Cobrar por algo que me trazia tanto prazer foi um grande desafio a ser vencido por mim. E sei que muitos terapeutas passam por isso. Afinal, “quem iria pagar por esse meu serviço?”. A valorização do serviço que eu estava oferecendo foi um processo que eu também precisei aprender. Afinal, autovalorização era uma coisa que faltava pra essa menina tão insegura em tantas áreas da vida.
Subloquei uma sala e fiz atendimentos a esse preço simbólico por mais de 1 ano até que eu tive confiança suficiente do quanto aquele trabalho estava realmente ajudando a mudar a vida das pessoas.
A grande pérola dos ensinamentos passados pela minha mestra, no entanto, não residiu no conhecimento da teoria e da prática.
Ela me ensinou que quanto mais eu cavasse fundo dentro de mim, mais eu estaria apta a acompanhar o outro em suas profundezas.
Eu, que já caminhava com muita sede de libertação interior, consegui um motivo a mais para investir mais de mim para essa transformação.
A essa altura do campeonato, eu já achava que esse trabalho era o meu “propósito de vida”. Mais tarde essa certeza foi questionada algumas vezes e hoje não sei a resposta.
Porém, pude perceber que todos os processos de purificação que pude viver me transformavam não só em uma pessoa melhor, mas numa terapeuta melhor.
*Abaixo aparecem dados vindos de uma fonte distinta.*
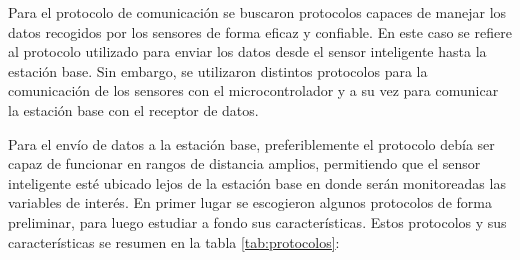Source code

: Para el protocolo de comunicación se buscaron protocolos capaces de manejar los datos recogidos por los sensores de forma eficaz y confiable. En este caso se refiere al protocolo utilizado para enviar los datos desde el sensor inteligente hasta la estación base. Sin embargo, se utilizaron distintos protocolos para la comunicación de los sensores con el microcontrolador y a su vez para comunicar la estación base con el receptor de datos.
	
Para el envío de datos a la estación base, preferiblemente el protocolo debía ser capaz de funcionar en rangos de distancia amplios, permitiendo que el sensor inteligente esté ubicado lejos de la estación base en donde serán monitoreadas las variables de interés. En primer lugar se escogieron algunos protocolos de forma preliminar, para luego estudiar a fondo sus características. Estos protocolos y sus características se resumen en la tabla \ref{tab:protocolos}:

\begin{table}[H]
    \centering
    \caption{Comparación entre protocolos de comunicación inalámbrica, \citep{IoTCompare} y \citep{LPWANCompare}}
    \label{tab:protocolos}
\end{table}


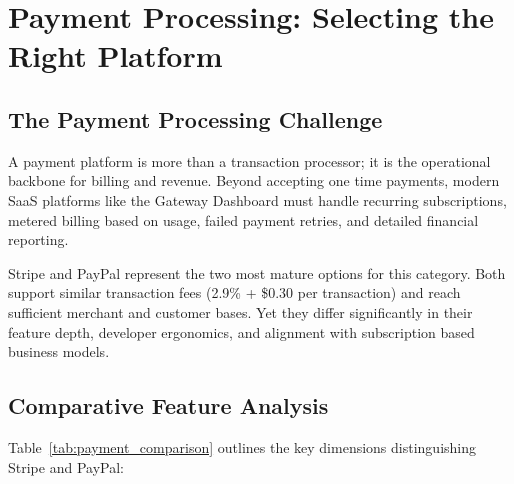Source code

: \section{Payment Processing: Selecting the Right Platform}
\label{sec:payment_selection}

\subsection{The Payment Processing Challenge}

A payment platform is more than a transaction processor; it is the operational backbone for billing and revenue. Beyond accepting one time payments, modern SaaS platforms like the Gateway Dashboard must handle recurring subscriptions, metered billing based on usage, failed payment retries, and detailed financial reporting.

Stripe and PayPal represent the two most mature options for this category. Both support similar transaction fees (2.9\% + \$0.30 per transaction) and reach sufficient merchant and customer bases. Yet they differ significantly in their feature depth, developer ergonomics, and alignment with subscription based business models.

\subsection{Comparative Feature Analysis}

Table~\ref{tab:payment_comparison} outlines the key dimensions distinguishing Stripe and PayPal:

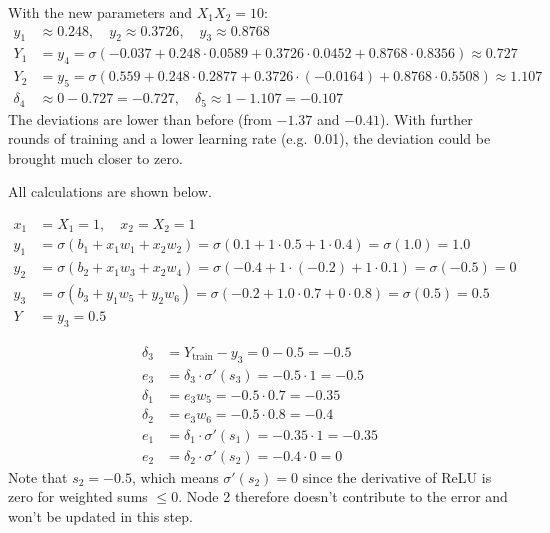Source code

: With the new parameters and $X_1X_2 = 10$:
\begin{align*}
  y_1 &\approx 0.248, \quad y_2 \approx 0.3726, \quad y_3 \approx 0.8768 \\
  Y_1 &= y_4 = \sigma(-0.037 + 0.248 \cdot 0.0589 + 0.3726 \cdot 0.0452 + 0.8768 \cdot 0.8356)
    \approx 0.727 \\
  Y_2 &= y_5 = \sigma(0.559 + 0.248 \cdot 0.2877 + 0.3726 \cdot (-0.0164) + 0.8768 \cdot 0.5508)
    \approx 1.107 \\
  \delta_4 &\approx 0 - 0.727 = -0.727, \quad \delta_5 \approx 1 - 1.107 = -0.107
\end{align*}
The deviations are lower than before (from $-1.37$ and $-0.41$). With further rounds of training and
a lower learning rate (e.g.\ 0.01), the deviation could be brought much closer to zero.

All calculations are shown below.

\begin{align*}
  x_1 &= X_1 = 1, \quad x_2 = X_2 = 1 \\
  y_1 &= \sigma(b_1 + x_1 w_1 + x_2 w_2) = \sigma(0.1 + 1 \cdot 0.5 + 1 \cdot 0.4) = \sigma(1.0)
    = 1.0 \\
  y_2 &= \sigma(b_2 + x_1 w_3 + x_2 w_4) = \sigma(-0.4 + 1 \cdot (-0.2) + 1 \cdot 0.1)
    = \sigma(-0.5) = 0 \\
  y_3 &= \sigma(b_3 + y_1 w_5 + y_2 w_6) = \sigma(-0.2 + 1.0 \cdot 0.7 + 0 \cdot 0.8)
    = \sigma(0.5) = 0.5 \\
  Y &= y_3 = 0.5
\end{align*}

\begin{align*}
  \delta_3 &= Y_{\mathrm{train}} - y_3 = 0 - 0.5 = -0.5 \\
  e_3 &= \delta_3 \cdot \sigma'(s_3) = -0.5 \cdot 1 = -0.5 \\
  \delta_1 &= e_3 w_5 = -0.5 \cdot 0.7 = -0.35 \\
  \delta_2 &= e_3 w_6 = -0.5 \cdot 0.8 = -0.4 \\
  e_1 &= \delta_1 \cdot \sigma'(s_1) = -0.35 \cdot 1 = -0.35 \\
  e_2 &= \delta_2 \cdot \sigma'(s_2) = -0.4 \cdot 0 = 0
\end{align*}
Note that $s_2 = -0.5$, which means $\sigma'(s_2) = 0$ since the derivative of ReLU is zero for
weighted sums $\leq 0$. Node 2 therefore doesn't contribute to the error and won't be updated in
this step.

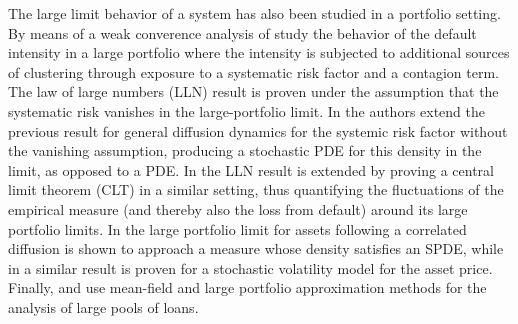 \documentclass[10pt]{article}
\theoremstyle{plain}
\theoremstyle{definition}
\newcommand{\<}{\langle}
\renewcommand{\>}{\rangle}
\renewcommand{\(}{\left(}
\renewcommand{\)}{\right)}
\renewcommand{\[}{\left[}
\renewcommand{\]}{\right]}
\begin{document}
The large limit behavior of a system has also been studied in a portfolio setting. By means of a weak converence analysis of \citet{giesecke13} study the behavior of the default intensity in a large portfolio where the intensity is subjected to additional sources of clustering through exposure to a systematic risk factor and a contagion term. The law of large numbers (LLN) result is proven under the assumption that the systematic risk vanishes in the large-portfolio limit. In \citet{giesecke15} the authors extend the previous result for general diffusion dynamics for the systemic risk factor without the vanishing assumption, producing a stochastic PDE for this density in the limit, as opposed to a PDE. In \citet{spiliopoulos14} the LLN result is extended by proving a central limit theorem (CLT) in a similar setting, thus quantifying the fluctuations of the empirical measure (and thereby also the loss from default) around its large portfolio limits. In \citet{bush11} the large portfolio limit for assets following a correlated diffusion is shown to approach a measure whose density satisfies an SPDE, while in \citet{hambly17} a similar result is proven for a stochastic volatility model for the asset price. Finally, \citet{sirignano15} and \citet{sirignano16} use mean-field and large portfolio approximation methods for the analysis of large pools of loans. 

\end{document}
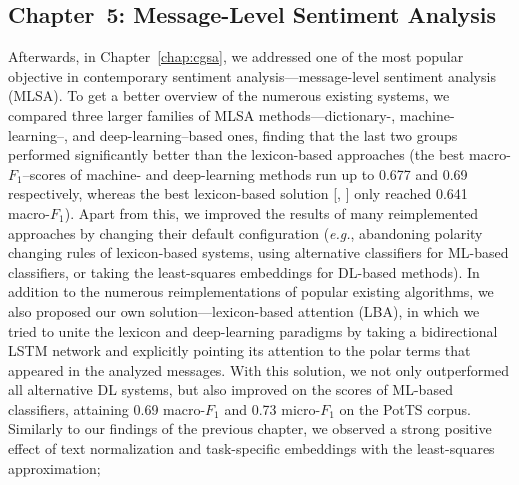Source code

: \documentclass[11pt]{article}
\newcommand{\eg}{\textit{e.g.},}
\newcommand{\F}[0]{$F_1$}
\begin{document}
\subsection{Chapter~5: Message-Level Sentiment Analysis}

Afterwards, in Chapter~\ref{chap:cgsa}, we addressed one of the most
popular objective in contemporary sentiment analysis---message-level
sentiment analysis (MLSA).  To get a better overview of the numerous
existing systems, we compared three larger families of MLSA
methods---dictionary-, machine-learning--, and deep-learning--based
ones, finding that the last two groups performed significantly better
than the lexicon-based approaches (the best macro-\F{}--scores of
machine- and deep-learning methods run up to 0.677 and 0.69
respectively, whereas the best lexicon-based solution
[\citeauthor{Hu:04}, \citeyear{Hu:04}] only reached 0.641 macro-\F{}).
Apart from this, we improved the results of many reimplemented
approaches by changing their default configuration (\eg{} abandoning
polarity changing rules of lexicon-based systems, using alternative
classifiers for ML-based classifiers, or taking the least-squares
embeddings for DL-based methods).  In addition to the numerous
reimplementations of popular existing algorithms, we also proposed our
own solution---lexicon-based attention (LBA), in which we tried to
unite the lexicon and deep-learning paradigms by taking a
bidirectional LSTM network and explicitly pointing its attention to
the polar terms that appeared in the analyzed messages.  With this
solution, we not only outperformed all alternative DL systems, but
also improved on the scores of ML-based classifiers, attaining 0.69
macro-\F{} and 0.73 micro-\F{} on the PotTS corpus.  Similarly to our
findings of the previous chapter, we observed a strong positive effect
of text normalization and task-specific embeddings with the
least-squares approximation;
\end{document}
🌸Quando encontrei em mim a dor do desamparo, tão lancinante, pude perceber o quanto desamparava a mim e ao outro. Aprendi o amparo. Ser terapeuta é amparar. 🌸Quando vivi a dor da desvalorização, pude ver o quanto não valorizava a mim mesma e ao próximo. Aprendi a dar valor. Ser terapeuta é valorizar o outro, a vida, sua dor, o serviço. 🌸Quando vivi a dor da traição, pude descobri o quanto não era leal a mim mesma, aos meus princípios e o quanto fugia do compromisso. Aprendi a ser leal. Ser terapeuta é ser leal com os clientes. 🌸Quando vivi a dor da impotência, pude ver que não estou no controle de nada e aprendi a soltar e liberar. Ser terapeuta é permitir o movimento do outro, sem forçar nenhum resultado. 🌸Quando vivi a dor da rejeição, pude ver o quanto ainda me rejeitava e aprendi a estar comigo. Ser terapeuta é permitir que o outro venha e se vá, na hora que ele quiser. 🌸Quando vivi a dor do desrespeito, pude encontrar onde e quando eu desrespeitava a mim e ao outro. Aprendi o respeito. Ser terapeuta é respeitar a história, o desejo, a escolha de cada um. Sem julgar. 🌸Quando me tornei mãe, percebi mais claramente que cada fase tem seu tempo de amadurecimento e aprendi a ser paciente. Ser terapeuta é observar a crescimento do outro e aguardar pacientemente. 🌸Quando vivi a conexão que tenho com minha filha, aprendi a silenciar e escutar cada vez mais claramente minha intuição. Ser terapeuta é se conectar com o outro e se deixar ser guiado por algo maior. 🌸Minha filha é muito delicada e me mostra, desde sempre, que para dar remédio a ela, limpar seu nariz ou trocar roupa, preciso de muita delicadeza. Aprendi a ser delicada e cuidadosa. Ser terapeuta é tocar junto com muita delicadeza a dor do outro.
E assim vou vivendo. Cada dia um aprendizado, cada dia uma transformação. E tudo sempre me leva a ser uma terapeuta melhor.
Por isso, mais do que estudos, certificados e afins, que fazem parte do jogo, o que torna um terapeuta cada vez mais capaz, é essa profundidade cavada em si, para poder conduzir o outro com muito amor a esses redutos profundos em si.